» Material for this exercise:
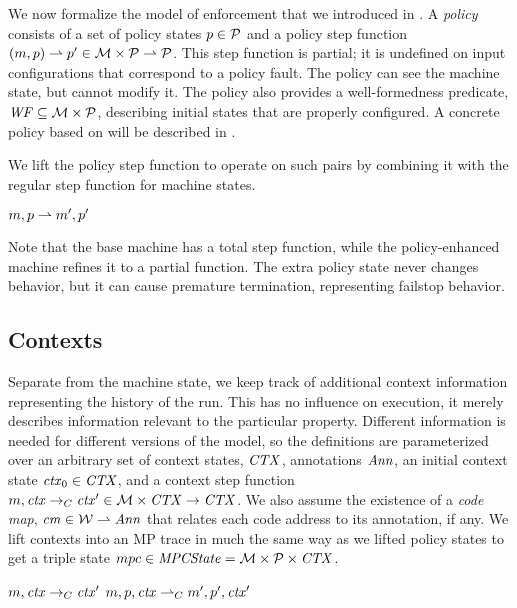 \documentclass[acmsmall,review,anonymous]{acmart}\settopmatter{printfolios=true,printccs=false,printacmref=false}
\begin{document}
We now formalize the model of enforcement that we introduced in .
A {\em policy} consists of a set of policy
states \(p \in \mathcal{P}\) and a policy step function \((m, p) \rightharpoonup p' \in
{\mathcal M} \times \mathcal{P} \rightharpoonup \mathcal{P}\). This step function is partial;
it is undefined on input configurations that correspond to a policy fault. The policy
can see the machine state, but cannot modify it. The policy also provides a
well-formedness predicate, \(\mathit{WF} \subseteq {\mathcal M} \times \mathcal{P}\), describing
initial states that are properly configured.
%
A concrete policy based on \citet{DBLP:conf/sp/RoesslerD18} will be described in
.

We lift the policy step function to operate on such pairs
by combining it with the regular step function for machine states.

            {\(m,p \overset{}{\rightharpoonup}
               m',p'\)}

\noindent
Note that the base machine has a total step function, while the policy-enhanced machine
refines it to a partial function. The extra policy state never changes behavior,
but it can cause
premature termination, representing failstop behavior.

\subsection{Contexts}

Separate from the machine state, we keep track of additional context
information representing the history of the run. This has no influence on execution, it merely
describes information relevant to the particular property. Different information is needed
for different versions of the model, so the definitions are parameterized
over an arbitrary set of context states, \(\mathit{CTX}\), annotations \(\mathit{Ann}\),
an initial context state \(\mathit{ctx}_0 \in \mathit{CTX}\), and a context step function
\(m, \mathit{ctx} \rightarrow_C \mathit{ctx}' \in {\mathcal M} \times \mathit{CTX}
\rightarrow \mathit{CTX}\). We also assume the existence of a \emph{code map},
\(\mathit{cm} \in {\mathcal W} \rightharpoonup \mathit{Ann}\)
that relates each code address to its annotation, if any.
We lift contexts into an MP trace in much the same way as we lifted policy states to get
a triple state \(mpc \in \mathit{MPCState} = {\mathcal M} \times \mathcal{P} \times
\mathit{CTX}\).

              {\(m, \mathit{ctx} \rightarrow_C \mathit{ctx}'\)}
              {\(m,p,\mathit{ctx} \overset{}{\rightharpoonup}_C
                m',p',\mathit{ctx}'\)}
\end{document}
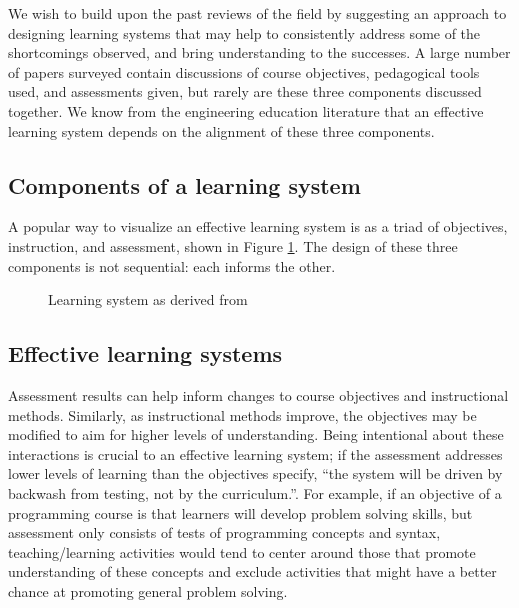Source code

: \documentclass[12pt]{article}
\begin{document}
We wish to build upon the past reviews of the field by suggesting an
approach to designing learning systems that may help to consistently
address some of the shortcomings observed, and bring understanding to
the successes. A large number of papers surveyed contain discussions
of course objectives, pedagogical tools used, and assessments given,
but rarely are these three components discussed together. We know from
the engineering education literature that an effective learning system
depends on the alignment of these three
components\autocite{jamieson_creating_2009,pellegrino_rethinking_2006}.

\subsection{Components of a learning
system}\label{sec:components-of-a-learning-system}
A popular way to visualize an effective learning system is as a triad
of objectives, instruction, and
assessment\autocite{felder_designing_2003}, shown in Figure
\ref{fig:learning-system}. The design of these three components is not
sequential: each informs the other.

\begin{figure}[h!]
  \centering
  \caption{Learning system as derived from
    \citeauthor{felder_designing_2003}\autocite{felder_designing_2003}}
  \label{fig:learning-system}
\end{figure}

\subsection{Effective learning systems}\label{sec:effective-learning-systems}

Assessment results can help inform changes to course objectives and
instructional methods\autocite{felder_designing_2003}. Similarly, as
instructional methods improve, the objectives may be modified to aim
for higher levels of understanding. Being intentional about these
interactions is crucial to an effective learning system; if the
assessment addresses lower levels of learning than the objectives
specify, ``the system will be driven by backwash from testing, not by
the curriculum.''\autocite[][p. 350]{biggs_enhancing_1996}. For
example, if an objective of a programming course is that learners will
develop problem solving skills, but assessment only consists of tests
of programming concepts and syntax, teaching/learning activities would
tend to center around those that promote understanding of these
concepts and exclude activities that might have a better chance at
promoting general problem solving\autocite{biggs_enhancing_1996}.
\end{document}
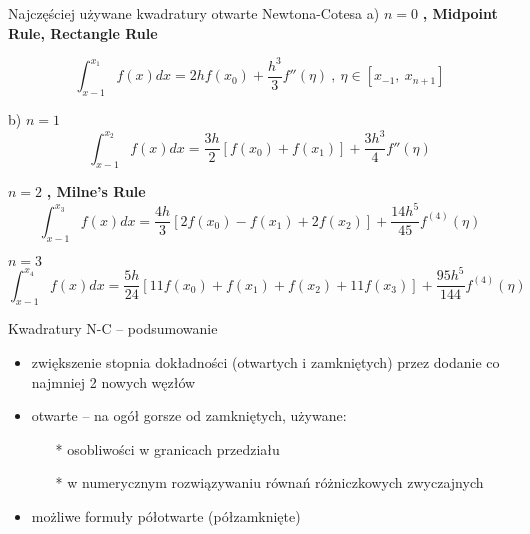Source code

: 	\begin{frame}{Najczęściej używane kwadratury otwarte Newtona-Cotesa}
a) $n=0$ \textbf{, Midpoint Rule, Rectangle Rule}

		$$
\int_{x-1}^{x_{1}}f(x)dx=2hf(x_{0})+\frac{h^{3}}{3}f''(\eta)\ ,\ \eta\in[x_{-1},\ x_{n+1}]
		$$

b) $n=1$
		$$
\int_{x-1}^{x_{2}}f(x)dx=\frac{3h}{2}[f(x_{0})+f(x_{1})]+\frac{3h^{3}}{4}f''(\eta)
		$$

$n=2$ \textbf{, Milne's Rule}
		$$
\int_{x-1}^{x_{3}}f(x)dx=\frac{4h}{3}[2f(x_{0})-f(x_{1})+2f(x_{2})]+\frac{14h^{5}}{45}f^{(4)}(\eta)
		$$

$n=3$
		$$
\int_{x-1}^{x_{4}}f(x)dx=\frac{5h}{24} [11f(x_{0})+f(x_{1})+f(x_{2})+11f(x_{3})]+ \frac{95h^{5}}{144}f^{(4)}(\eta)
		$$
	\end{frame}
	\begin{frame}{Kwadratury N-C -- podsumowanie}
    \begin{itemize}
    	\item zwiększenie stopnia dokładności (otwartych i zamkniętych) przez dodanie co najmniej 2 nowych węzłów
    	\item otwarte -- na ogół gorsze od zamkniętych, używane:
    		\begin{itemize}
    			\item[*] osobliwości w granicach przedziału
    			\item[*] w numerycznym rozwiązywaniu równań różniczkowych zwyczajnych
    		\end{itemize}
   	 	\item możliwe formuły półotwarte (półzamknięte)
    	\end{itemize}
	\end{frame}
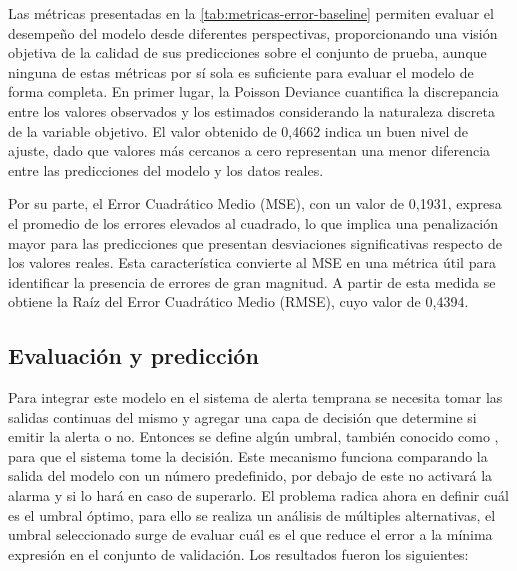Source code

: 
Las métricas presentadas en la \cref{tab:metricas-error-baseline} permiten evaluar el desempeño del modelo desde diferentes perspectivas, proporcionando una visión objetiva de la calidad de sus predicciones sobre el conjunto de prueba, aunque ninguna de estas métricas por sí sola es suficiente para evaluar el modelo de forma completa. En primer lugar, la Poisson Deviance cuantifica la discrepancia entre los valores observados y los estimados considerando la naturaleza discreta de la variable objetivo. El valor obtenido de 0,4662 indica un buen nivel de ajuste, dado que valores más cercanos a cero representan una menor diferencia entre las predicciones del modelo y los datos reales.

Por su parte, el Error Cuadrático Medio (MSE), con un valor de 0,1931, expresa el promedio de los errores elevados al cuadrado, lo que implica una penalización mayor para las predicciones que presentan desviaciones significativas respecto de los valores reales. Esta característica convierte al MSE en una métrica útil para identificar la presencia de errores de gran magnitud. A partir de esta medida se obtiene la Raíz del Error Cuadrático Medio (RMSE), cuyo valor de 0,4394.

\subsection{Evaluación y predicción}\label{evaluaciuxf3n-y-predicciuxf3n}

Para integrar este modelo en el sistema de alerta temprana se necesita tomar las salidas continuas del mismo y agregar una capa de decisión que determine si emitir la alerta o no. Entonces se define algún umbral, también conocido como , para que el sistema tome la decisión. Este mecanismo funciona comparando la salida del modelo con un número predefinido, por debajo de este no activará la alarma y si lo hará en caso de superarlo. El problema radica ahora en definir cuál es el umbral óptimo, para ello se realiza un análisis de múltiples alternativas, el umbral seleccionado surge de evaluar cuál es el que reduce el error a la mínima expresión en el conjunto de validación. Los resultados fueron los siguientes:

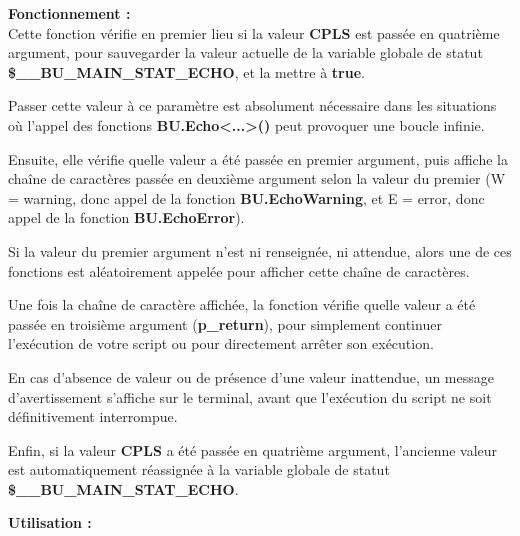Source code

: \documentclass[a4paper,10pt]{article}
\begin{document}
\begin{justify}
    \textbf{Fonctionnement :}\\
    Cette fonction vérifie en premier lieu si la valeur \textbf{CPLS} est passée en quatrième argument, pour sauvegarder la valeur actuelle de la variable globale de statut \textbf{\color{orange}\$\_\_BU\_MAIN\_STAT\_ECHO}, et la mettre à \textbf{true}.
\end{justify}

\begin{justify}
    Passer cette valeur à ce paramètre est absolument nécessaire dans les situations où l'appel des fonctions \textbf{\color{mauve}BU.Echo<...>()} peut provoquer une boucle infinie.
\end{justify}

\begin{justify}
    Ensuite, elle vérifie quelle valeur a été passée en premier argument, puis affiche la chaîne de caractères passée en deuxième argument selon la valeur du premier (W = warning, donc appel de la fonction \textbf{\color{mauve}BU.EchoWarning}, et E = error, donc appel de la fonction \textbf{\color{mauve}BU.EchoError}).
\end{justify}

\begin{justify}
    Si la valeur du premier argument n'est ni renseignée, ni attendue, alors une de ces fonctions est aléatoirement appelée pour afficher cette chaîne de caractères.
\end{justify}

\begin{justify}
    Une fois la chaîne de caractère affichée, la fonction vérifie quelle valeur a été passée en troisième argument (\textbf{\color{orange}p\_return}), pour simplement continuer l'exécution de votre script ou pour directement arrêter son exécution.
\end{justify}

\begin{justify}
    En cas d'absence de valeur ou de présence d'une valeur inattendue, un message d'avertissement s'affiche sur le terminal, avant que l'exécution du script ne soit définitivement interrompue.
\end{justify}

\begin{justify}
    Enfin, si la valeur \textbf{CPLS} a été passée en quatrième argument, l'ancienne valeur est automatiquement réassignée à la variable globale de statut \textbf{\color{orange}\$\_\_BU\_MAIN\_STAT\_ECHO}.
\end{justify}

\begin{justify}
    \textbf{Utilisation :}
\end{justify}
\end{document}
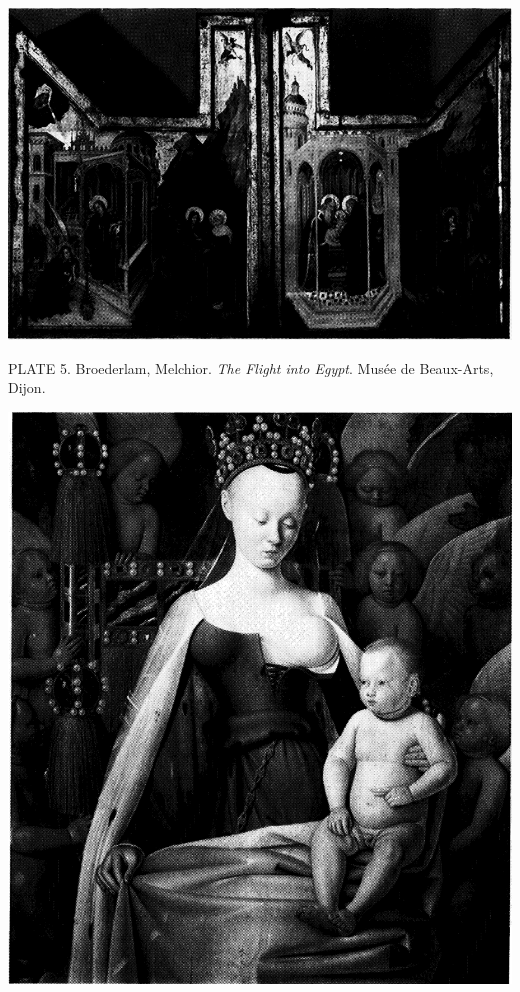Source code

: \protect\hypertarget{20_ILLUSTRATIONS_FOLLOW_PAGE.xhtmlux5cux23id_5}{}{}\includegraphics{include/html/images/325_1.png}

PLATE 5. Broederlam, Melchior. \emph{The Flight into Egypt}. Musée de
Beaux-Arts, Dijon.

\protect\hypertarget{20_ILLUSTRATIONS_FOLLOW_PAGE.xhtmlux5cux23id_6}{}{}\includegraphics{include/html/images/326_1.png}


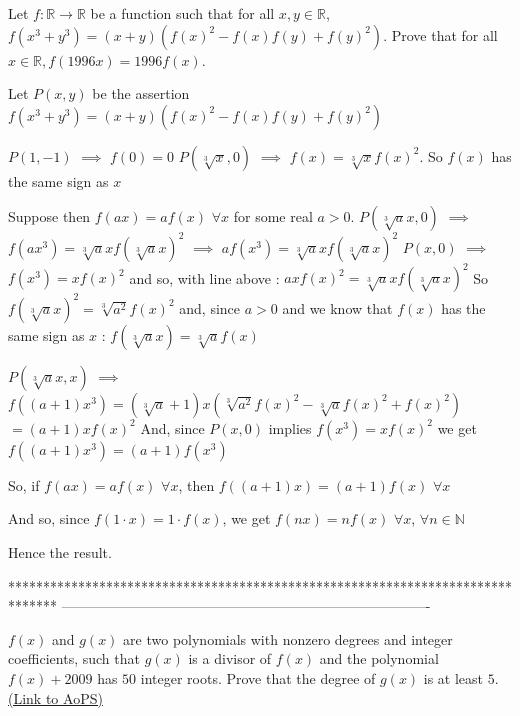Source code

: \begin{solution}
	\begin{tcolorbox}Let $ f: \mathbb{R} \rightarrow \mathbb{R}$ be a function such that for all $ x,y \in \mathbb{R}$, $ f(x^3 + y^3) = (x + y)(f(x)^2 - f(x)f(y) + f(y)^2).$ Prove that for all $ x \in \mathbb{R}, f(1996x) = 1996f(x)$.\end{tcolorbox}

Let $ P(x,y)$ be the assertion $ f(x^3 + y^3) = (x + y)(f(x)^2 - f(x)f(y) + f(y)^2)$

$ P(1, - 1)$ $ \implies$ $ f(0) = 0$
$ P(\sqrt [3]x,0)$ $ \implies$ $ f(x) = \sqrt [3]xf(x)^2$. So $ f(x)$ has the same sign as $ x$

Suppose then $ f(ax) = af(x)$ $ \forall x$ for some real $ a > 0$.
$ P(\sqrt [3]ax,0)$ $ \implies$ $ f(ax^3) = \sqrt [3]axf(\sqrt [3]ax)^2$ $ \implies$ $ af(x^3) = \sqrt [3]axf(\sqrt [3]ax)^2$
$ P(x,0)$ $ \implies$ $ f(x^3) = xf(x)^2$ and so, with line above : $ axf(x)^2 = \sqrt [3]axf(\sqrt [3]ax)^2$ 
So $ f(\sqrt [3]ax)^2 = \sqrt [3]{a^2}f(x)^2$ and, since $ a > 0$ and we know that $ f(x)$ has the same sign as $ x$ : $ f(\sqrt [3]ax) = \sqrt [3]{a}f(x)$

$ P(\sqrt [3]ax,x)$ $ \implies$ $ f((a + 1)x^3) = (\sqrt [3]a + 1)x(\sqrt [3]{a^2}f(x)^2 - \sqrt [3]af(x)^2 + f(x)^2)$ $ = (a + 1)xf(x)^2$
And, since $ P(x,0)$ implies $ f(x^3) = xf(x)^2$ we get $ f((a + 1)x^3) = (a + 1)f(x^3)$

So, if $ f(ax) = af(x)$ $ \forall x$, then $ f((a + 1)x) = (a + 1)f(x)$ $ \forall x$

And so, since $ f(1\cdot x) = 1\cdot f(x)$, we get $ f(nx) = nf(x)$ $ \forall x$, $ \forall n\in\mathbb N$

Hence the result.
\end{solution}
*******************************************************************************
-------------------------------------------------------------------------------

\begin{problem}
	$ f(x)$ and $ g(x)$ are two polynomials with nonzero degrees and integer coefficients, such that $ g(x)$ is a divisor of $ f(x)$ and the polynomial $ f(x)+2009$ has $ 50$ integer roots. Prove that the degree of $ g(x)$ is at least $ 5$.
	\flushright \href{https://artofproblemsolving.com/community/c6h279980}{(Link to AoPS)}
\end{problem}



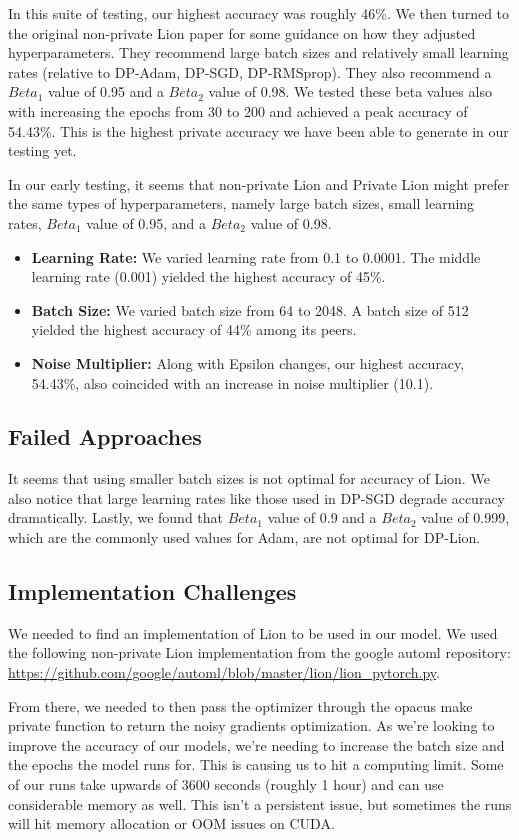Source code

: In this suite of testing, our highest accuracy was roughly 46\%. We then turned to the original non-private Lion paper for some guidance on how they adjusted hyperparameters. They recommend 
large batch sizes and relatively small learning rates (relative to DP-Adam, DP-SGD, DP-RMSprop). They also recommend a $Beta_{1}$ value of 0.95 and a $Beta_{2}$ value of 0.98. We tested
these beta values also with increasing the epochs from 30 to 200 and achieved a peak accuracy of 54.43\%. This is the highest private accuracy we have been able to generate in our testing
yet. 

In our early testing, it seems that non-private Lion and Private Lion might prefer the same types of hyperparameters, namely large batch sizes, small learning rates, $Beta_{1}$ value of 0.95,
and a $Beta_{2}$ value of 0.98.

\begin{itemize}
    \item \textbf{Learning Rate:} We varied learning rate from 0.1 to 0.0001. The middle learning rate (0.001) yielded the highest accuracy of 45\%.
    \item \textbf{Batch Size:} We varied batch size from 64 to 2048. A batch size of 512 yielded the highest accuracy of 44\% among its peers.
    \item \textbf{Noise Multiplier:} Along with Epsilon changes, our highest accuracy, 54.43\%, also coincided with an increase in noise multiplier (10.1).
\end{itemize}

\subsection{Failed Approaches}\label{subsec:failed-approaches2}
It seems that using smaller batch sizes is not optimal for accuracy of Lion. We also notice that large learning rates like those used in DP-SGD degrade accuracy dramatically. Lastly, 
we found that $Beta_{1}$ value of 0.9 and a $Beta_{2}$ value of 0.999, which are the commonly used values for Adam, are not optimal for DP-Lion.

\subsection{Implementation Challenges}\label{subsec:implementation-challenges2}
We needed to find an implementation of Lion to be used in our model. We used the following non-private Lion implementation from the google automl repository: 
\url{https://github.com/google/automl/blob/master/lion/lion_pytorch.py}. 

From there, we needed to then pass the optimizer through the opacus make private function to return the noisy gradients optimization.
As we're looking to improve the accuracy of our models, we're needing to increase the batch size and the epochs the model runs for. This is causing us to hit a computing
limit. Some of our runs take upwards of 3600 seconds (roughly 1 hour) and can use considerable memory as well. This isn't a persistent issue, but sometimes the runs will hit memory
allocation or OOM issues on CUDA.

» Task to complete: Copy the lines above exactly. Start with the line containing "premature termination, representing", end with the line containing "for different versions", and include both.

» Written solution:
premature termination, representing failstop behavior.

\subsection{Contexts}

Separate from the machine state, we keep track of additional context
information representing the history of the run. This has no influence on execution, it merely
describes information relevant to the particular property. Different information is needed
for different versions of the model, so the definitions are parameterized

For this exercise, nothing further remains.